I think perhaps this place is Heaven?
But what about the art that expresses pain or disillusionment? It is still Heaven, because in the expression is the resolution and the redemption.
And what about those that disagree and are untouched by certain artists: Cressida for instance thinks Dylan can’t sing (which is true but beside the point) and is hugely over rated.
Well, there are many rooms in my father’s mansion…

Wednesday, June 06, 2012

Back at lake Siljan enjoying the breathtakingly clear atmosphere of the cool early Swedish summer. This place is about as different as it could possibly get to the dusty heat of Djenne...
But in three weeks only I will be back in Mali- what will I find in Djenne?

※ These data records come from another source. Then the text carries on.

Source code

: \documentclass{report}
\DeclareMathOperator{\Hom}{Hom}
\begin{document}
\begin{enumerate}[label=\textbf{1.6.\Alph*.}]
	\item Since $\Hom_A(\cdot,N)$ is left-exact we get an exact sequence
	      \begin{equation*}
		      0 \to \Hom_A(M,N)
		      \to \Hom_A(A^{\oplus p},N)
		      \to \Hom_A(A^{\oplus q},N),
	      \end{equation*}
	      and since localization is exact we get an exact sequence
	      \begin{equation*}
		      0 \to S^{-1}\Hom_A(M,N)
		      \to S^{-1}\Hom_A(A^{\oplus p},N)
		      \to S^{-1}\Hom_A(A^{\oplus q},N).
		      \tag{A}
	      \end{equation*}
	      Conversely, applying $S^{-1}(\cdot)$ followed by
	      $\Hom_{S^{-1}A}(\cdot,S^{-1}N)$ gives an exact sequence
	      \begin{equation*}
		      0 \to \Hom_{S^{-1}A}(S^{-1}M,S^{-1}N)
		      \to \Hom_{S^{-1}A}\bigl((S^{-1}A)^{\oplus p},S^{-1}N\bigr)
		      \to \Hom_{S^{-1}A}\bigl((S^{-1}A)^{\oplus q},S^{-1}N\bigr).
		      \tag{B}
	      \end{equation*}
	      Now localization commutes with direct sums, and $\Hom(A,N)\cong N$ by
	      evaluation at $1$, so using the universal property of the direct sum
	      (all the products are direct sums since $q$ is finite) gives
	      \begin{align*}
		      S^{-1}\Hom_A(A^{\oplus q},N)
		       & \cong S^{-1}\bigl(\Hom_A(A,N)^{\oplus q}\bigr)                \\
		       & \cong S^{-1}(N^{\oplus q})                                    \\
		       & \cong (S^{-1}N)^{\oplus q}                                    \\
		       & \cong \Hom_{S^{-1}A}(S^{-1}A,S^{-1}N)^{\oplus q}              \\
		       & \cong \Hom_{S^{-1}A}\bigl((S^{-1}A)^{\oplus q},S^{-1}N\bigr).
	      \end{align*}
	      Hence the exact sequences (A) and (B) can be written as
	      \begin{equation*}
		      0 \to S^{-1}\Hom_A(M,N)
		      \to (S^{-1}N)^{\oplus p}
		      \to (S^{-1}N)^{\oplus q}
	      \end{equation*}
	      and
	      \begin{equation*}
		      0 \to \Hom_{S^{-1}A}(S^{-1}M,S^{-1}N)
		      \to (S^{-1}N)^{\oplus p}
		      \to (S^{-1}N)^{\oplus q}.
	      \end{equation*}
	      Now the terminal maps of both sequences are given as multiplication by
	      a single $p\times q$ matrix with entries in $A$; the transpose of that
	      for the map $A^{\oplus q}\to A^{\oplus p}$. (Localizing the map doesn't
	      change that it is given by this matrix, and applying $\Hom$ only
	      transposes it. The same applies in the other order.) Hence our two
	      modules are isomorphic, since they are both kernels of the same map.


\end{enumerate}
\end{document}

The hotel is down to a skeleton staff as usual for the month of June when Papa,Baba, Maman and Igor all go on holiday while Boubakar tends the garden and Pudiogou continues looking after the horses and the donkies, as well as opening the rooms, dusting and chasing out the termites every day.
This June closure is a yearly fixture. At the end of the month I will be back and the hotel will open again as usual on the first of July.
But it is of course not a normal year... The other day I had the bitter sweet pleasure of receiving our 2012 'TripAdvisor' recommendation badge (which means that the hotel received good reviews all last year from kind guests that took the time to write). But what now?

Djenne was already suffering from the down turn in tourism before the coup and the disasters in the north. It is likely that I will encounter a situation that has deteriorated badly. Keita is in Segou. He will accompany me back to Djenne of course. I look forward to my homecoming with a mixture of excitement and trepidation.